NOTE 18. SHAREHOLDERS’ EQUITY and redeemable convertible preferred stock

Shareholders' equity

Series A Preferred Stock

The Company has 4,000,000 shares of Series A Preferred Stock issued and outstanding as of June 30, 2022 ("Series A Preferred Stock"). The Series A Preferred Stock will be automatically converted into shares of common stock on a one for one basis upon the last day of 2026. The holders of the Series A Preferred Stock are entitled to receive an annual dividend in the form of common stock or cash, at the Company’s sole option based on the increase in the market price of the Company’s common stock.

Stock Repurchases

The Company is authorized to purchase up to an aggregate of $250 of shares of the Company’s common stock pursuant to the stock repurchase program ("SRP"), which will expire on February 29, 2024 unless otherwise modified or terminated by the Company's Board of Directors. The SRP authorizes open market, private, and accelerated share repurchase transactions. During the three months ended June 30, 2022, the Company repurchased 681,329 shares of common stock for approximately $11. During the six months ended June 30, 2022, the Company repurchased 1,212,760 shares of common stock for approximately $22. As of June 30, 2022, the Company had approximately $228 of authorized repurchases remaining under the SRP.

 

Redeemable Convertible Preferred Stock

Series B Preferred Stock

During the first quarter of 2022, the Company authorized, issued, and sold, for an aggregate purchase price of $800, 800,000 shares of the Company’s 5.5% Series B Preferred Stock, par value $0.0001 per share. The holders of the Series B Preferred Stock are entitled to dividends at the rate of 5.5% per annum, payable in cash or the Company’s common stock, at the Company's election. The Series B Preferred Stock ranks senior to the Company's common stock and Series A Preferred Stock with respect to dividend rights and rights upon the voluntary or involuntary liquidation, dissolution, or winding up of the affairs of the Company. The Series B Preferred Stock is classified as redeemable convertible preferred stock on the condensed consolidated balance sheets due to a provision that a change

in control or de-listing of the Company could require the Company to redeem the Series B Preferred Stock for cash at the election of the holder.

The Series B Preferred Stock is convertible, at the holder’s option, into shares of the Company’s common stock at a conversion price equal to $24.60 per share, subject to certain customary adjustments. The holders of Series B Preferred Stock have certain other rights including voting rights on an as converted basis, certain pre-emptive rights on private equity offerings by the Company, certain registration rights, and, in the case of certain holders, certain director designation rights, as provided in the certificate of designation governing the Series B Preferred Stock.

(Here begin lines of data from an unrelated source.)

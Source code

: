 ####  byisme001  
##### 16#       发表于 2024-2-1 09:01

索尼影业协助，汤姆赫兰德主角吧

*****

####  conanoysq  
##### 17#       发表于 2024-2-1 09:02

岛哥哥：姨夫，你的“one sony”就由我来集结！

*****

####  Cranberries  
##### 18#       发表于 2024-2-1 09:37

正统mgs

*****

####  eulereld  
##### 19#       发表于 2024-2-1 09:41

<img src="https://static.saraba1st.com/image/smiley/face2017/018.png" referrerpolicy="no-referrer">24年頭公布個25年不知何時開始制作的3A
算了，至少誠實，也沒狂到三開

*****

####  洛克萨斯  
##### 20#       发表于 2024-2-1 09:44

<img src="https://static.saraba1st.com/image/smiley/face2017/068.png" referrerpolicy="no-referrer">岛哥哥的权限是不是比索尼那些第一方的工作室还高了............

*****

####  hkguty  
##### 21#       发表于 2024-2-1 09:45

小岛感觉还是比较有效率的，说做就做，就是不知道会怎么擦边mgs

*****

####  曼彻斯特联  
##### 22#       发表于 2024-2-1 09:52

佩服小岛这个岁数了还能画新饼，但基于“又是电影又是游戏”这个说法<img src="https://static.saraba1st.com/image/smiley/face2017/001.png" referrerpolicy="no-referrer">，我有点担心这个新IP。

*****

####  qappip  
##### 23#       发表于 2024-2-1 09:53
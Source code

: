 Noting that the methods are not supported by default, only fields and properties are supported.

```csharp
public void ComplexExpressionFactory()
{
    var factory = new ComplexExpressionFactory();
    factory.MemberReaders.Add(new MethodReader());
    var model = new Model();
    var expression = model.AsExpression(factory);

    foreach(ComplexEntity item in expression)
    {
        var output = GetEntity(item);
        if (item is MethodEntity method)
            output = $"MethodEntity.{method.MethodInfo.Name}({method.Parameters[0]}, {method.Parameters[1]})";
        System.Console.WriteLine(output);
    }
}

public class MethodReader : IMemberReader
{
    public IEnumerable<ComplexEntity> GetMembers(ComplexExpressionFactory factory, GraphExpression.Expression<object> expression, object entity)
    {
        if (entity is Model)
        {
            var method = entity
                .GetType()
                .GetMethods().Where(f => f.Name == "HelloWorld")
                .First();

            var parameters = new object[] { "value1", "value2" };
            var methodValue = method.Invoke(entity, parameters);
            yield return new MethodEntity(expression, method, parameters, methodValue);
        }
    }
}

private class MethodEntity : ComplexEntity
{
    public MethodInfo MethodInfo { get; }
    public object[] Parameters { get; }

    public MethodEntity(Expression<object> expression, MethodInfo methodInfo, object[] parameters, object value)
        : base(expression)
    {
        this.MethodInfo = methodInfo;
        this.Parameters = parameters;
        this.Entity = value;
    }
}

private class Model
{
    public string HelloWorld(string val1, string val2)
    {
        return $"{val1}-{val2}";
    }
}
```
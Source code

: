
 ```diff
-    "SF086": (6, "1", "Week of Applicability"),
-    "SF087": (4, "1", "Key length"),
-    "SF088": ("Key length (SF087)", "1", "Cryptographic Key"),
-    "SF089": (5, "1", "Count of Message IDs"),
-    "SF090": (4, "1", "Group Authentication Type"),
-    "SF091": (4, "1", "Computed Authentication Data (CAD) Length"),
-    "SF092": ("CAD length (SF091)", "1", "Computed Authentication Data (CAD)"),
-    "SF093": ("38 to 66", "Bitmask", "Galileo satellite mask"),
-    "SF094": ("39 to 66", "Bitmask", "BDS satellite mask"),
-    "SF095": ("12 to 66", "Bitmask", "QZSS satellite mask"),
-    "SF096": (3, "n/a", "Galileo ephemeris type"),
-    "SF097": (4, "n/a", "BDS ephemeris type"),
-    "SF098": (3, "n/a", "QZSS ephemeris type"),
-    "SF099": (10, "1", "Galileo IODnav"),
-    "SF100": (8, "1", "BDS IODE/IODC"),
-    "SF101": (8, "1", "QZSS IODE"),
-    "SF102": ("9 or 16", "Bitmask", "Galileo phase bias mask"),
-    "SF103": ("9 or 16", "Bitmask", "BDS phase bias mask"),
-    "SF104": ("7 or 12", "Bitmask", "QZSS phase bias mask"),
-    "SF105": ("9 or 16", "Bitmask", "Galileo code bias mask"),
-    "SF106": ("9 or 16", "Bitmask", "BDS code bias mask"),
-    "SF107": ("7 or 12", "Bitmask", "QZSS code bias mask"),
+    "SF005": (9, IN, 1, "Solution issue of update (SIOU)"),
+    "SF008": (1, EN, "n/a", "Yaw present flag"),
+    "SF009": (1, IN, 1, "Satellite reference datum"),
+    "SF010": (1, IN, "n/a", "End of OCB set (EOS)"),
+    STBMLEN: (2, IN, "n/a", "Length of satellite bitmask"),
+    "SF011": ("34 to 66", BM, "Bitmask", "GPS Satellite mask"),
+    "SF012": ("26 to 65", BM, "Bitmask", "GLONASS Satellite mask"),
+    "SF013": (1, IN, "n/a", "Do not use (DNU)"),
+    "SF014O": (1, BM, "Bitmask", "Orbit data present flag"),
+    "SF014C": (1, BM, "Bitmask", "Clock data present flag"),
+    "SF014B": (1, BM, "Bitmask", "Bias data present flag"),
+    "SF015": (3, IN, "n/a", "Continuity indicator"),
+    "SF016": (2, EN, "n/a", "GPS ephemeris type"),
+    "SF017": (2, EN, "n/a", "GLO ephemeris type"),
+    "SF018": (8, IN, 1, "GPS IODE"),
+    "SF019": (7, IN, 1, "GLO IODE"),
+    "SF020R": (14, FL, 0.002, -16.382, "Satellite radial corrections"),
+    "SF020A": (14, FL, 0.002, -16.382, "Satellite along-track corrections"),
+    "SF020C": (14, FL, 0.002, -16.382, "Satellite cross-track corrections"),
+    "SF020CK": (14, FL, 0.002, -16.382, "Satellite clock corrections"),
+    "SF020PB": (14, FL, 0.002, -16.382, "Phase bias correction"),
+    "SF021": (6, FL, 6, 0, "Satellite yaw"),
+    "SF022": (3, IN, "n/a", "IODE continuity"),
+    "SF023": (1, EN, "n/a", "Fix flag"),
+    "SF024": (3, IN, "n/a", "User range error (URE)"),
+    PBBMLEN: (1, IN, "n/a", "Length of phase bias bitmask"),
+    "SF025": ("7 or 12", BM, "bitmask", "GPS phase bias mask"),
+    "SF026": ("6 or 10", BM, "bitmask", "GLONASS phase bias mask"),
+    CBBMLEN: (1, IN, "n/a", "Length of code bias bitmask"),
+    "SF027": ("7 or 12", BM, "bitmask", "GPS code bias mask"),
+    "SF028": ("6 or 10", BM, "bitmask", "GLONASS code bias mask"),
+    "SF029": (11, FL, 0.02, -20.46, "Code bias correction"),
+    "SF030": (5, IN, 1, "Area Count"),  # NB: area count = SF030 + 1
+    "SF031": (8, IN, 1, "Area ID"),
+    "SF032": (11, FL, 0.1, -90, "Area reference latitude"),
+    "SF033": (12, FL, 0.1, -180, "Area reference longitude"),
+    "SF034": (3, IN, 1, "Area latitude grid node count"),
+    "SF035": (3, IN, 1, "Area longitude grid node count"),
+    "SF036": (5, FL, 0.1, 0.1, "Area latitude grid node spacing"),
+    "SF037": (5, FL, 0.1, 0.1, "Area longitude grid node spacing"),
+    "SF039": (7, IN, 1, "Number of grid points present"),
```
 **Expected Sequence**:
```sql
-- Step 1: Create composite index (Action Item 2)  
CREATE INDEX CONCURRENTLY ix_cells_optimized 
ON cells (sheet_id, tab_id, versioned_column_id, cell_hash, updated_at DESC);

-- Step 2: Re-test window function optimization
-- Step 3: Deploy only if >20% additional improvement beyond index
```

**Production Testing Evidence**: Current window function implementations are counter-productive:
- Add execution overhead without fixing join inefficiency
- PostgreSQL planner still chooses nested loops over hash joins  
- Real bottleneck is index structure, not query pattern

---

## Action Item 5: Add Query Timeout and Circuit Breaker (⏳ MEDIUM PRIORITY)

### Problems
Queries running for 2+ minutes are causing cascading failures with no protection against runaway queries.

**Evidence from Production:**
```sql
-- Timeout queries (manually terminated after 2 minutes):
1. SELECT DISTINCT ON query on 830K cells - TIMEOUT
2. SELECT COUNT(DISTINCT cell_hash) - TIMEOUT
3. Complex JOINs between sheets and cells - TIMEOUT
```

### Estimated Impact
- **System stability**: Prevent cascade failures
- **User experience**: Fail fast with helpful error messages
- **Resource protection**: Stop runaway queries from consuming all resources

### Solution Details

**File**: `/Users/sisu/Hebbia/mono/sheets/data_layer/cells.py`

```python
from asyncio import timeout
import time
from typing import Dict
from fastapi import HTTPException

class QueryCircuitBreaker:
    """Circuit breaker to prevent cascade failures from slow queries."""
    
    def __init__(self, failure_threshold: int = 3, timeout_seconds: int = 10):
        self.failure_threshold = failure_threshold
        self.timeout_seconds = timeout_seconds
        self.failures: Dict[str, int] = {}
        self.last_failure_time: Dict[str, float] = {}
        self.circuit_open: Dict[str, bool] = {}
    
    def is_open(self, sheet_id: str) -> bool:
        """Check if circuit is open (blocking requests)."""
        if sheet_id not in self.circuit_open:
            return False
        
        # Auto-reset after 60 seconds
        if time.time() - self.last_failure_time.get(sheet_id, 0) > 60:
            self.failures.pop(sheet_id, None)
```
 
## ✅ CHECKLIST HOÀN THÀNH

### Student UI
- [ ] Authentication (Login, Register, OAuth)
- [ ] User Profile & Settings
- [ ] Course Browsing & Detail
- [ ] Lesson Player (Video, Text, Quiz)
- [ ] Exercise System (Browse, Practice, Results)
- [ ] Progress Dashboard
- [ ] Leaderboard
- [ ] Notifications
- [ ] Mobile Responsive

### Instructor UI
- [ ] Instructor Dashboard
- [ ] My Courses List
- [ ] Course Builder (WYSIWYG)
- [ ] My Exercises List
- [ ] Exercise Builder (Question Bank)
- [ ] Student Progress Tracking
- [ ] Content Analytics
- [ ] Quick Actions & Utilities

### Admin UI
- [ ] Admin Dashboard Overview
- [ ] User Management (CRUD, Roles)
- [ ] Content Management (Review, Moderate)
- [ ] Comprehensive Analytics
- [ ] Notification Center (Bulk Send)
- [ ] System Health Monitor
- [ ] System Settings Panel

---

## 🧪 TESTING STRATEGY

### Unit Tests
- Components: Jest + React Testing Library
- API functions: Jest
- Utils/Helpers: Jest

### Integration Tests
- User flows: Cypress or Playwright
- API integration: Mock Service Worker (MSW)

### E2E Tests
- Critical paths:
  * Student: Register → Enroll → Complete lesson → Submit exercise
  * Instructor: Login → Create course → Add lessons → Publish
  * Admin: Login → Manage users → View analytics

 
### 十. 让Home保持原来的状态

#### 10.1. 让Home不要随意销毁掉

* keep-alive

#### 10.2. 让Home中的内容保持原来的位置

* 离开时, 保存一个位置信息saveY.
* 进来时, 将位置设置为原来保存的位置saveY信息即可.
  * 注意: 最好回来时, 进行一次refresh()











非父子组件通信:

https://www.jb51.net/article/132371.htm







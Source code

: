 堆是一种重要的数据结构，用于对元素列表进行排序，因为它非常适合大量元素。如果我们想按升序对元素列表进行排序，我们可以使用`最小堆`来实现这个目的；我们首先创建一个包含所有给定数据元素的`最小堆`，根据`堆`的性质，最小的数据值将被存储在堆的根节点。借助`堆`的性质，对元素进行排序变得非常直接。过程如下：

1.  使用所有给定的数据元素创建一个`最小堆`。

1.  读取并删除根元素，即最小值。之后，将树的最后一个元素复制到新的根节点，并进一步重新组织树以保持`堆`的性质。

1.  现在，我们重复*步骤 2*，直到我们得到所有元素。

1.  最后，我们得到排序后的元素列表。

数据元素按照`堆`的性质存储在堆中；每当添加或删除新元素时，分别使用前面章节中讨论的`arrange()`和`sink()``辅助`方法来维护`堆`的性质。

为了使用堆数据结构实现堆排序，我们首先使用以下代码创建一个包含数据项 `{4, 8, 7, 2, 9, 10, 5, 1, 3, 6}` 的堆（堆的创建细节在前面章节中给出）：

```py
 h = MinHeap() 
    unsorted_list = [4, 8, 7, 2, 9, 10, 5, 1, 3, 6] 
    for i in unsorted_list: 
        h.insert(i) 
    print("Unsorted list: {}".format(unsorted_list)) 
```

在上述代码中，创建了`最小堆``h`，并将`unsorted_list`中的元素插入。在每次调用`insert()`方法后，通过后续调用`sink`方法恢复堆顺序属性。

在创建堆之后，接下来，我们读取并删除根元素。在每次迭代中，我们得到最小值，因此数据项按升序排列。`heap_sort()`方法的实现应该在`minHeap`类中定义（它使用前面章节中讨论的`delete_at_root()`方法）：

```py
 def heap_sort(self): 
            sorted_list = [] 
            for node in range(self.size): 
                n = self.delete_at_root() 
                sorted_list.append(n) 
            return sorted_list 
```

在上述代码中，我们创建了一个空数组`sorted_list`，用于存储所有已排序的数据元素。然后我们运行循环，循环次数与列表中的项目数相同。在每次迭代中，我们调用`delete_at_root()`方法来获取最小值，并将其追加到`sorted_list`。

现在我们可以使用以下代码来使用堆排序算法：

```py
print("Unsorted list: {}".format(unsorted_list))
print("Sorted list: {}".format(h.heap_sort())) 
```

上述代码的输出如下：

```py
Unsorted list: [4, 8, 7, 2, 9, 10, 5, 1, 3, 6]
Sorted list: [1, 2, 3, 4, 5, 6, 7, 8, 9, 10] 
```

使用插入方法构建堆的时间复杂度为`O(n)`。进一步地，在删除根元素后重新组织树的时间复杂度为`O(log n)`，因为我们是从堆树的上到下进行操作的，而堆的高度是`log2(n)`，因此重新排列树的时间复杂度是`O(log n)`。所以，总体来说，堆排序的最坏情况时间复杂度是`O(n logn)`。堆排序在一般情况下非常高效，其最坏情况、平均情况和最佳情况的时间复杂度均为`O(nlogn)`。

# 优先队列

The Company may, at its option, effect conversion of the outstanding shares of Series B Preferred Stock to common stock, but only if the volume-weighted average price of the Company's common stock exceeds $36.90 per share for 15 consecutive trading days.

Dividends

 

The holders of Series B Preferred Stock are entitled to receive cumulative dividends at a rate of 5.5% as and when declared by the board of directors, prior and in preference to any declaration or payment of any dividend on the Company's common stock and Series A Preferred Stock. Series B Preferred Stock dividends are cumulative and accrued quarterly, in cash or in common stock, based on an annual 5.5% dividend rate. The Company declared a Series B Preferred Stock dividend and issued $11 or 686,455 shares of common stock and $22 or 1,205,924 shares of common stock during the three and six months ended June 30, 2022, respectively. If regular dividends are to be paid in shares of common stock, then each holder shall be entitled to receive such number of whole shares of common stock as is determined by dividing the pro rata amount of regular dividends to which a holder is entitled by the average price per share of common stock over the dividend determination period from dividend notice until the payment date.